What’s the added value of Qtum in comparison with other competitors like NEO?
Our value add is that we’re practical. We’re not some pipe dream project that will be released in 5 years, we’ve been released and stable for several months now, and there are already around 50 Dapps that have been announced for Qtum, with several holding successful crowdsales. We’re also decentralized unlike many projects today. This comes from us using this true PoS model as I discussed earlier. The dBFT model used by so many is significantly more centralized because there are only a set number of nodes that can validate the blockchain, and typically the nodes are elected in a voting system requiring you to hold tens of millions of dollars worth of tokens. NEO specifically only has 7 validating nodes, and they currently control the voting system allowing new nodes to be elected.
Thinking about the future, do you have any roadmap with relevant upgrades?

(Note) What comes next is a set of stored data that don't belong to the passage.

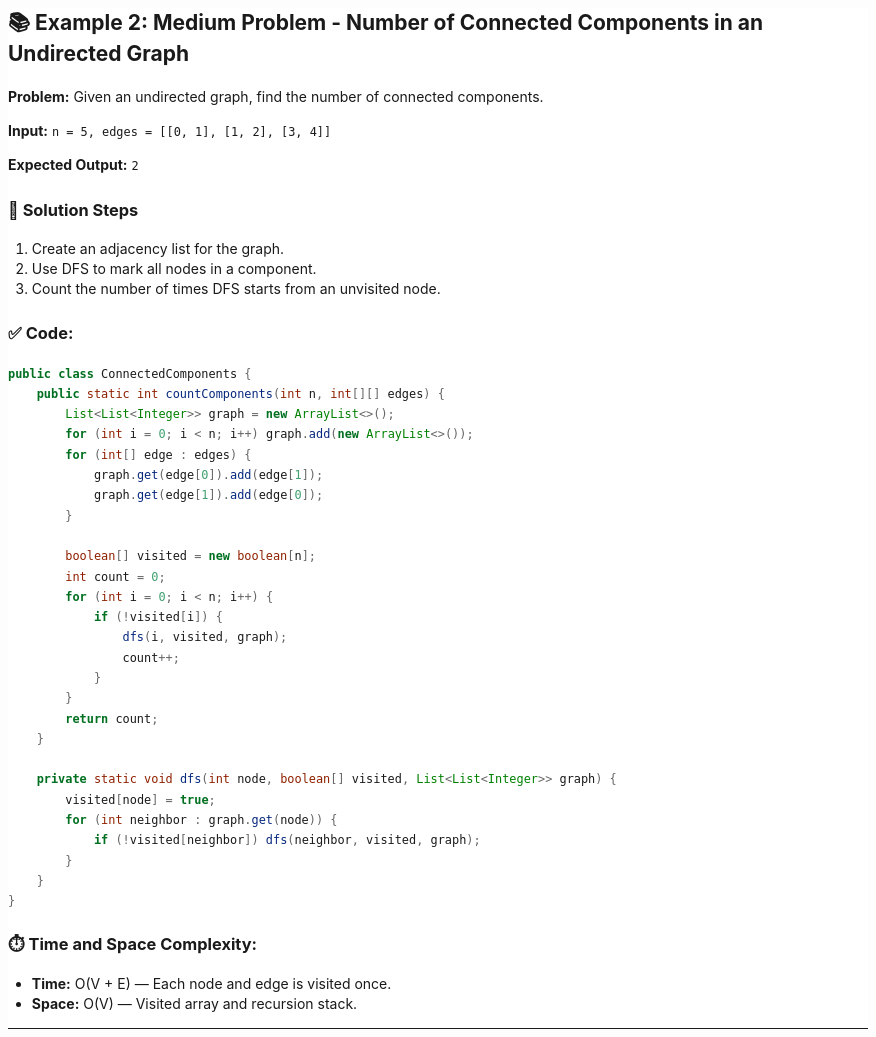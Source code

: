 
## 📚 Example 2: Medium Problem - Number of Connected Components in an Undirected Graph

**Problem:**
Given an undirected graph, find the number of connected components.

**Input:** `n = 5, edges = [[0, 1], [1, 2], [3, 4]]`

**Expected Output:** `2`

### 🔑 **Solution Steps**
1. Create an adjacency list for the graph.
2. Use DFS to mark all nodes in a component.
3. Count the number of times DFS starts from an unvisited node.

### ✅ **Code:**
```java
public class ConnectedComponents {
    public static int countComponents(int n, int[][] edges) {
        List<List<Integer>> graph = new ArrayList<>();
        for (int i = 0; i < n; i++) graph.add(new ArrayList<>());
        for (int[] edge : edges) {
            graph.get(edge[0]).add(edge[1]);
            graph.get(edge[1]).add(edge[0]);
        }

        boolean[] visited = new boolean[n];
        int count = 0;
        for (int i = 0; i < n; i++) {
            if (!visited[i]) {
                dfs(i, visited, graph);
                count++;
            }
        }
        return count;
    }

    private static void dfs(int node, boolean[] visited, List<List<Integer>> graph) {
        visited[node] = true;
        for (int neighbor : graph.get(node)) {
            if (!visited[neighbor]) dfs(neighbor, visited, graph);
        }
    }
}
```

### ⏱️ **Time and Space Complexity:**
- **Time:** O(V + E) — Each node and edge is visited once.
- **Space:** O(V) — Visited array and recursion stack.

---
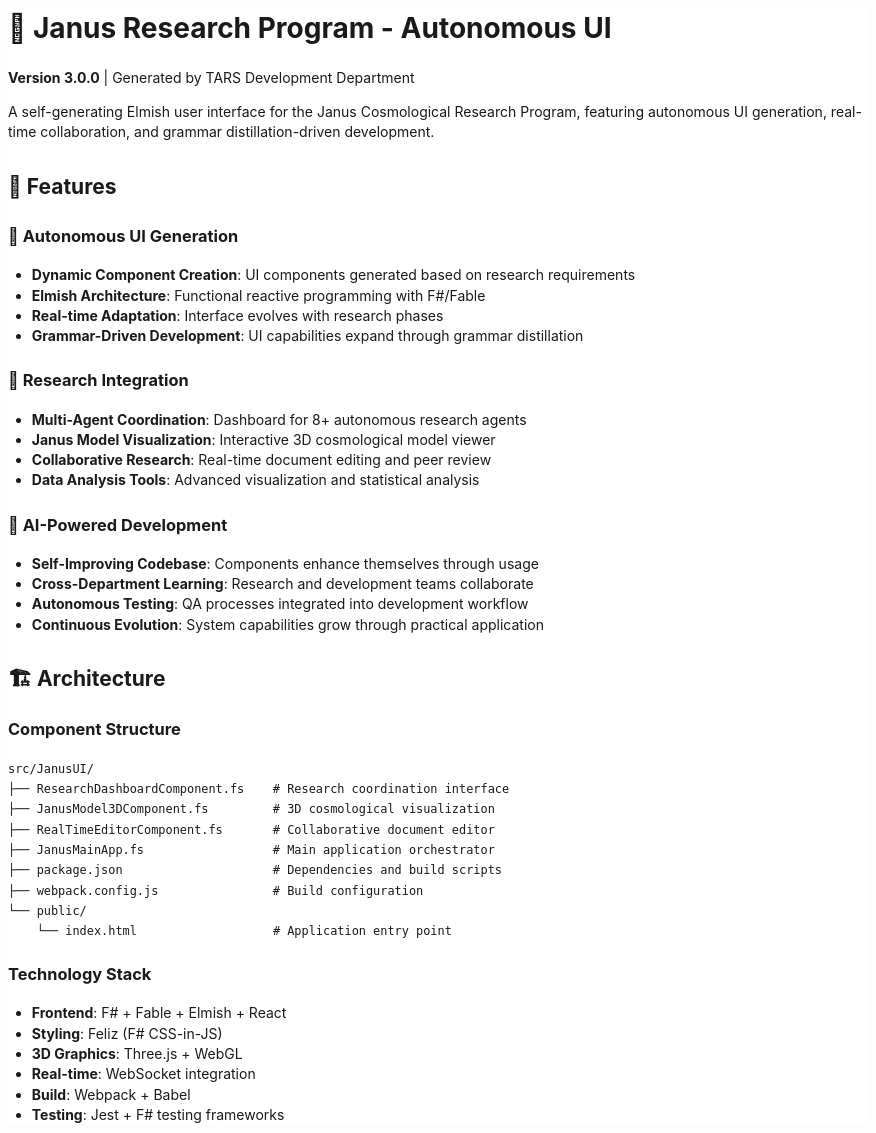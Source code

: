 # 🚀 Janus Research Program - Autonomous UI

**Version 3.0.0** | Generated by TARS Development Department

A self-generating Elmish user interface for the Janus Cosmological Research Program, featuring autonomous UI generation, real-time collaboration, and grammar distillation-driven development.

## 🌟 Features

### 🎨 **Autonomous UI Generation**
- **Dynamic Component Creation**: UI components generated based on research requirements
- **Elmish Architecture**: Functional reactive programming with F#/Fable
- **Real-time Adaptation**: Interface evolves with research phases
- **Grammar-Driven Development**: UI capabilities expand through grammar distillation

### 🔬 **Research Integration**
- **Multi-Agent Coordination**: Dashboard for 8+ autonomous research agents
- **Janus Model Visualization**: Interactive 3D cosmological model viewer
- **Collaborative Research**: Real-time document editing and peer review
- **Data Analysis Tools**: Advanced visualization and statistical analysis

### 🤖 **AI-Powered Development**
- **Self-Improving Codebase**: Components enhance themselves through usage
- **Cross-Department Learning**: Research and development teams collaborate
- **Autonomous Testing**: QA processes integrated into development workflow
- **Continuous Evolution**: System capabilities grow through practical application

## 🏗️ Architecture

### **Component Structure**
```
src/JanusUI/
├── ResearchDashboardComponent.fs    # Research coordination interface
├── JanusModel3DComponent.fs         # 3D cosmological visualization
├── RealTimeEditorComponent.fs       # Collaborative document editor
├── JanusMainApp.fs                  # Main application orchestrator
├── package.json                     # Dependencies and build scripts
├── webpack.config.js                # Build configuration
└── public/
    └── index.html                   # Application entry point
```

### **Technology Stack**
- **Frontend**: F# + Fable + Elmish + React
- **Styling**: Feliz (F# CSS-in-JS)
- **3D Graphics**: Three.js + WebGL
- **Real-time**: WebSocket integration
- **Build**: Webpack + Babel
- **Testing**: Jest + F# testing frameworks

Yes! 2018 has been a busy year for us already, but I think this will be the year for Qtum. Later this year we will be releasing a new virtual machine for the smart contract platform. This will allow developers and businesses to use proven and established programming langauges and tooling, such as C++, Rust, Go, Python, etc. This also will expose the full power of the Account Abstraction Layer, allowing for contracts to be “tagged” to monitor and witness a transaction it is otherwise not involved in. An aspect I’m especially excited about is that we are building a new database system for use in this VM. This database system is greatly simplfied from how Ethereum’s database works, and is also the first database built specifically for light wallet and SPV smart contract interactions. The most common attack here is information withholding attacks, and our database design closes nearly all attack vectors related to this. The combination of this new datbaase and VM should mean smart contracts that are more economical to execute and to enable use cases that have previously been impractical.
Another thing we are working on is an enterprise version of Qtum. This will be probably early 2019. We want to have a specialized version of Qtum where a business writes a configuration file indicating how their network should be configured, and then they run the program and they instantly have a production-ready private blockchain. Also because of our Account Abstraction Layer, it will be simple to write specialized virtual machines that are tuned exactly to an enterprise’s use case. This also will include our Decentralized Governance Protocol that will allow for companies to receive and hand over control as needed, and to adapt the private blockchain for unexpected external events.
Could you evaluate the current scenario for Qtum and the DApps blockchain industry?
This is the scenario we’ve been building for from the beginning. Our big advantage in this space is that we have built a trustless system, there is no need to rely on a third party server to keep your coins and Dapp state secure. There are already some mobile Dapps that have apps in the app store, but we’re still waiting for the community to catch up to the technology we’ve provided. We think that if your smart contracts will be used heavily on Mobile and IoT devices though, then Qtum is probably the best platform in this space right now.